Summary: The Court granted Plaintiff’s Motion for Summary Judgment as to Claim Number 2 and 3. The Court denied Plaintiff’s Motion for Summary Judgment with respect to claim Number 1, and granted Defendant’s Motion for Judgment on the Administrative Record as to claim Number 1. “On this record, the Court concluded that the Plan’s reasoning with regard to Dr. Carley’s March 2014 reports was neither deliberate, nor principled. The Plan ignored Dr. Carley’s favorable evidence by making factually incorrect statements, contradicting his assessment without reason, and by failing to make a reasonable effort to speak with him. Furthermore, when a reviewing doctor (Dr. Friedman) actually made contact with Dr. Carley, the reviewing doctor engaged in a selective review of Dr. Carley’s evidence. Despite ignoring, selectively reviewing, or second guessing Dr. Carley’s reports, the Plan never exercised its right to conduct its own evaluation of the Plaintiff.”

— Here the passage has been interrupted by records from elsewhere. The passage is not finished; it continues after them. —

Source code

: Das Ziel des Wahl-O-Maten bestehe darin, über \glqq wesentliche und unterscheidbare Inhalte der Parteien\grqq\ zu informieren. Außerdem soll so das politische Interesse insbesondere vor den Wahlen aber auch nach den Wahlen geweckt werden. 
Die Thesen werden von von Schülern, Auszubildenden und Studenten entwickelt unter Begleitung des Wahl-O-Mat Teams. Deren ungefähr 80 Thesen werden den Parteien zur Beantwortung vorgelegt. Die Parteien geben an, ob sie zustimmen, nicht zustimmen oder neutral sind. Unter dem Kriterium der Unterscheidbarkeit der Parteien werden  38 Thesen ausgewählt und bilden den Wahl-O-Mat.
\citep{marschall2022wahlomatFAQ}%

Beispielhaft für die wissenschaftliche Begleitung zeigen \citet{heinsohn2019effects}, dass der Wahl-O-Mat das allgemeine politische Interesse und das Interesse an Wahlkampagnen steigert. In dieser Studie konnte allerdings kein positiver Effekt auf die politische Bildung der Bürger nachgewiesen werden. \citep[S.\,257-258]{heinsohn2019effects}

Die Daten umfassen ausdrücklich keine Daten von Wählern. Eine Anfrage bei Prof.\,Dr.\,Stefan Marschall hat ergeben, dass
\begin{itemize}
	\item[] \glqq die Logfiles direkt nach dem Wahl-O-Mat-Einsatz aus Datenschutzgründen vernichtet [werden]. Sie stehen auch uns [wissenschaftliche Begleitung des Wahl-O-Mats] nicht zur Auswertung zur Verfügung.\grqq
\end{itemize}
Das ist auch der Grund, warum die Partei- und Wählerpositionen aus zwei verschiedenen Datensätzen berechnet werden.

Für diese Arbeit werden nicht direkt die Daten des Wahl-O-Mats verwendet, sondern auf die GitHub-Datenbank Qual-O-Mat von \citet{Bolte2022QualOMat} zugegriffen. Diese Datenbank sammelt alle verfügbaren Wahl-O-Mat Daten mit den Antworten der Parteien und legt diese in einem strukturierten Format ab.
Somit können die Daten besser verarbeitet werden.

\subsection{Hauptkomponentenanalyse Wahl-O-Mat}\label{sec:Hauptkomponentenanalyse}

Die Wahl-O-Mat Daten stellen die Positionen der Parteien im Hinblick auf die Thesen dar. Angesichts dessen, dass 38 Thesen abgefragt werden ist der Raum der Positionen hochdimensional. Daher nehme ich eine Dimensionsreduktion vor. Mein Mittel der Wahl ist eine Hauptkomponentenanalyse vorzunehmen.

Therefore, the Court held that the Plan’s denial of benefits in Claim No. 2 and Claim No. 3 met the “arbitrary and capricious” standard. However, although the Court cited some of the Plan’s decision-making process with respect to Claim No. 1 as “questionable,” the acts were not so flagrant that they met the required “arbitrary and capricious” standard. In sum, the denial of benefits with respect to Claim No. 2 and 3 was error, whereas the denial of benefits with respect to Claim No. 1 was correct.